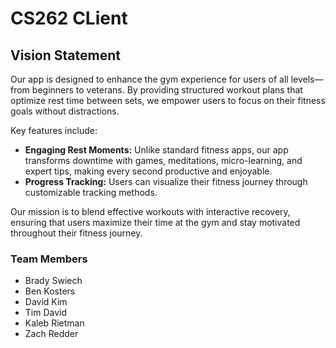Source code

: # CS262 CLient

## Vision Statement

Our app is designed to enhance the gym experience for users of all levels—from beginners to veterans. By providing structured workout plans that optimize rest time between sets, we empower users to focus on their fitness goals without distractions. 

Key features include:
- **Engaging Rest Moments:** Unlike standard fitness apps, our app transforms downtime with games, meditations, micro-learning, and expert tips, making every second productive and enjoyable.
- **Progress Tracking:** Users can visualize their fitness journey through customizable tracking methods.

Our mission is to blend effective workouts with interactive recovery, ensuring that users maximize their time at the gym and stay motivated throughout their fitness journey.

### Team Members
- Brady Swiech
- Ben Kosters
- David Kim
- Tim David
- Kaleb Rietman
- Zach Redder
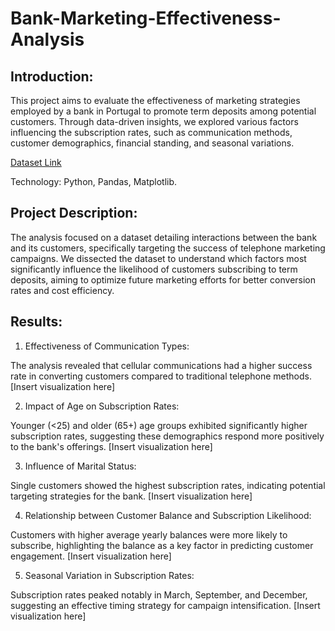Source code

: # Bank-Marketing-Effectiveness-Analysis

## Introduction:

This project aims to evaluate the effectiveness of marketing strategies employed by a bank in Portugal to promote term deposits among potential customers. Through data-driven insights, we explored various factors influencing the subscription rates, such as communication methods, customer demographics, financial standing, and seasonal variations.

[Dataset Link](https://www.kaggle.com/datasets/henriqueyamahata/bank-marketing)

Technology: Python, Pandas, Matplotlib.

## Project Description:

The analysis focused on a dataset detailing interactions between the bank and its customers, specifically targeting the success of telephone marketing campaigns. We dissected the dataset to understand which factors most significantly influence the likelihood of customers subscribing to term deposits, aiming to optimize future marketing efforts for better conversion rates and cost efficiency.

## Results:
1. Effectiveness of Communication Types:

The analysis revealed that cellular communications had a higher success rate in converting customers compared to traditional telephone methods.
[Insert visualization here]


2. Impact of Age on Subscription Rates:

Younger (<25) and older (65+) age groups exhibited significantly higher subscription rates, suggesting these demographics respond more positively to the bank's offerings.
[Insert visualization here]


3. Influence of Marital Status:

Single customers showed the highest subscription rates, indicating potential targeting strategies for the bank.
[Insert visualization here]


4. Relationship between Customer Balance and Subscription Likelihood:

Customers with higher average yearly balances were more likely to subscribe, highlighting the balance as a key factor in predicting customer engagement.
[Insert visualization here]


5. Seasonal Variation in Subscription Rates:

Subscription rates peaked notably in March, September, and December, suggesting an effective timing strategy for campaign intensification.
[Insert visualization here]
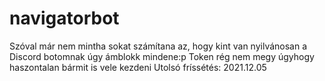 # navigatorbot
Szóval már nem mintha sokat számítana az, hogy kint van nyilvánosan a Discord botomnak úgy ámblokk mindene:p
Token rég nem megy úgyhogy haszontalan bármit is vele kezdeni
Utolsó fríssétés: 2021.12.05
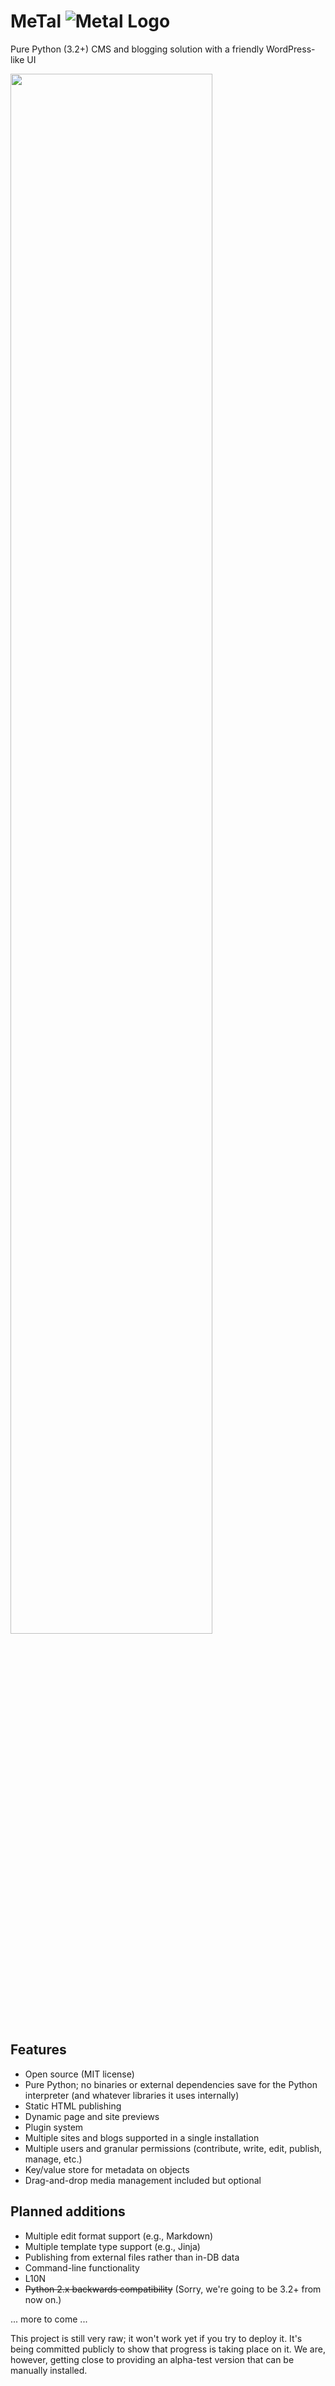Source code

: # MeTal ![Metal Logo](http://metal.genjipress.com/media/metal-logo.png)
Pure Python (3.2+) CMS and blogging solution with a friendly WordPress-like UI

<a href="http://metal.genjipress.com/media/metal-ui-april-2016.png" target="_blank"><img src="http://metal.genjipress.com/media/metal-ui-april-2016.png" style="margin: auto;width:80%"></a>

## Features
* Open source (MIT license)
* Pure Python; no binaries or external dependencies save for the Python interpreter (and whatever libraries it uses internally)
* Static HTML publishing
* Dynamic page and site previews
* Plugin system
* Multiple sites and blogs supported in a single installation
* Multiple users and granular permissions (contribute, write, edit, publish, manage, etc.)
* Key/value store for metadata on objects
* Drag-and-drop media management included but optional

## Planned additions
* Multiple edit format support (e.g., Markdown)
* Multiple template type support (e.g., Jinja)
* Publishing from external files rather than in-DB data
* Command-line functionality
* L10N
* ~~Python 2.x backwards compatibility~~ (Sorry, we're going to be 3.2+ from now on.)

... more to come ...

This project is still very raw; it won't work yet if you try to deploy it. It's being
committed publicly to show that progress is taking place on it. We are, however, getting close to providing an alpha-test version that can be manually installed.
--
(Problem details):
Retype nothing except the lines from the line holding "## Planned additions" through the last line of the entries, both included.

(Solution to this exercise):
## Planned additions
* Multiple edit format support (e.g., Markdown)
* Multiple template type support (e.g., Jinja)
* Publishing from external files rather than in-DB data
* Command-line functionality
* L10N
* ~~Python 2.x backwards compatibility~~ (Sorry, we're going to be 3.2+ from now on.)

... more to come ...

This project is still very raw; it won't work yet if you try to deploy it. It's being
committed publicly to show that progress is taking place on it. We are, however, getting close to providing an alpha-test version that can be manually installed.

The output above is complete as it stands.